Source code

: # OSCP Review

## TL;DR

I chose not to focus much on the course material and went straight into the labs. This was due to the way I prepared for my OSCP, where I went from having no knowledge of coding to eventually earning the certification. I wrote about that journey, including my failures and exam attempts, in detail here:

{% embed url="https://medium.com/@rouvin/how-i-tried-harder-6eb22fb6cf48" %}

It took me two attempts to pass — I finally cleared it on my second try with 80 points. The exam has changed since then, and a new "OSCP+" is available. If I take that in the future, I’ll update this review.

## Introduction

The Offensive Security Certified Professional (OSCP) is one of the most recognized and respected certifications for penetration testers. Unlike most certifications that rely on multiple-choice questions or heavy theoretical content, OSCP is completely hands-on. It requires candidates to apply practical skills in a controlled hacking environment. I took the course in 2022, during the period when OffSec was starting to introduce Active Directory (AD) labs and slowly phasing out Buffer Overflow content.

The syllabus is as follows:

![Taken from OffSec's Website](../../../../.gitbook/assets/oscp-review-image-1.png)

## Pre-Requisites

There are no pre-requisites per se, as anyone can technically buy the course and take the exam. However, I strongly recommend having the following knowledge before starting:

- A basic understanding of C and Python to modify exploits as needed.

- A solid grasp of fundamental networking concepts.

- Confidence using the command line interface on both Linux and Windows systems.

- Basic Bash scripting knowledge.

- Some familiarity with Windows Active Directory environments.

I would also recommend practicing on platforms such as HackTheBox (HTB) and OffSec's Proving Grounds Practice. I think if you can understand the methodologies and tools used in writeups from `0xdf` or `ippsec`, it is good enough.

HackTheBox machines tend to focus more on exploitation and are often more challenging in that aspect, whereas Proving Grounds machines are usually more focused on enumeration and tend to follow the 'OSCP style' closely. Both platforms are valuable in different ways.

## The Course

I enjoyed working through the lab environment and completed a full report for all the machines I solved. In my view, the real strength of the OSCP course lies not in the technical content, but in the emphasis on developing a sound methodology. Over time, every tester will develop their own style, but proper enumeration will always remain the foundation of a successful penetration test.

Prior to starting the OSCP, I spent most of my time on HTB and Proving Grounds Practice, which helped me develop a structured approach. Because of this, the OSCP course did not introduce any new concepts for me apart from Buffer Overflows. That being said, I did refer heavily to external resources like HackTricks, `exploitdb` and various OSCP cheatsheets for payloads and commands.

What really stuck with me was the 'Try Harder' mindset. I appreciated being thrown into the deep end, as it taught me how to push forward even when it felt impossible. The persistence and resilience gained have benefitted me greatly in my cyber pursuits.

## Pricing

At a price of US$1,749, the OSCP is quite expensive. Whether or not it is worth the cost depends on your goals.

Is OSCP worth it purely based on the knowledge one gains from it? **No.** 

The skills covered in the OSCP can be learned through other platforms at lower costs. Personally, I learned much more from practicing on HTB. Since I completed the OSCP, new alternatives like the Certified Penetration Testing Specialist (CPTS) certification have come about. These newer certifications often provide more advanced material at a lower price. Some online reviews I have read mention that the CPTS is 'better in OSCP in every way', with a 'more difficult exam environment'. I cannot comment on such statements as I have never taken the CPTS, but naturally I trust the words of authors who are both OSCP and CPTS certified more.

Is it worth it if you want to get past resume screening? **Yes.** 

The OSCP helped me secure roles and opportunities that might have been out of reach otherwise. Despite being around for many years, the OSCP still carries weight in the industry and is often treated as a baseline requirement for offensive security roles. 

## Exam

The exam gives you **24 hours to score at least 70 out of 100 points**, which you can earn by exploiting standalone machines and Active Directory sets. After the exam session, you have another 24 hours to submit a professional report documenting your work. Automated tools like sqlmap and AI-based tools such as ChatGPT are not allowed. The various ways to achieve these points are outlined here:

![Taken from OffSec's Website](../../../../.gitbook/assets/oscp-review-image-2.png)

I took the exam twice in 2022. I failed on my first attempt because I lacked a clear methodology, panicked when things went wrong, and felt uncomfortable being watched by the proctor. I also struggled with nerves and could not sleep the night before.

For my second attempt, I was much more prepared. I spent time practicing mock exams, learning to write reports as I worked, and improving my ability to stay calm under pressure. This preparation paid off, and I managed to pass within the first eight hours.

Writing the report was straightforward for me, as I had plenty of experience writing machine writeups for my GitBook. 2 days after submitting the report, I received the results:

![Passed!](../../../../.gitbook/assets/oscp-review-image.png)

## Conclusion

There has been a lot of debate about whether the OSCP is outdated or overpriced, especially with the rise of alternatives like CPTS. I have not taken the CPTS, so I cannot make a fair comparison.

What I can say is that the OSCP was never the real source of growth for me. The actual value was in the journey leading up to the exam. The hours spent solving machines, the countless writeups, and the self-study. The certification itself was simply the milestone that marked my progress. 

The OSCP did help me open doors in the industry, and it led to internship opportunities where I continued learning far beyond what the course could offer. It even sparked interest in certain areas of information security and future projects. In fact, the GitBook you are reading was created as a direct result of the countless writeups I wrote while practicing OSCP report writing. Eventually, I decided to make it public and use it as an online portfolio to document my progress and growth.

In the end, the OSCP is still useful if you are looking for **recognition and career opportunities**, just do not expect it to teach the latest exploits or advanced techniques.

....................

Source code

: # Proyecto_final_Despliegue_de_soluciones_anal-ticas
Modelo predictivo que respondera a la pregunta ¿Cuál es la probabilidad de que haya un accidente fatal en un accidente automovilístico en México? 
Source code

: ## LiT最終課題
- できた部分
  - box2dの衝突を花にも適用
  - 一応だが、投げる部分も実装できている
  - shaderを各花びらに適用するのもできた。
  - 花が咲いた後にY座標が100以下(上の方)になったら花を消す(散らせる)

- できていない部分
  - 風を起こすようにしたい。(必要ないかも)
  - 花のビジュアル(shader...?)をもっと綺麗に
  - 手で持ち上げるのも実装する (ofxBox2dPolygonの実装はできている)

....................

PROBLEM DETAILS: Leave out every line above except those from the line with "Prior to starting" up to and including the line with "Is OSCP worth", and copy those exactly.

WRITTEN REPLY:
Prior to starting the OSCP, I spent most of my time on HTB and Proving Grounds Practice, which helped me develop a structured approach. Because of this, the OSCP course did not introduce any new concepts for me apart from Buffer Overflows. That being said, I did refer heavily to external resources like HackTricks, `exploitdb` and various OSCP cheatsheets for payloads and commands.

What really stuck with me was the 'Try Harder' mindset. I appreciated being thrown into the deep end, as it taught me how to push forward even when it felt impossible. The persistence and resilience gained have benefitted me greatly in my cyber pursuits.

## Pricing

At a price of US$1,749, the OSCP is quite expensive. Whether or not it is worth the cost depends on your goals.

Is OSCP worth it purely based on the knowledge one gains from it? **No.** 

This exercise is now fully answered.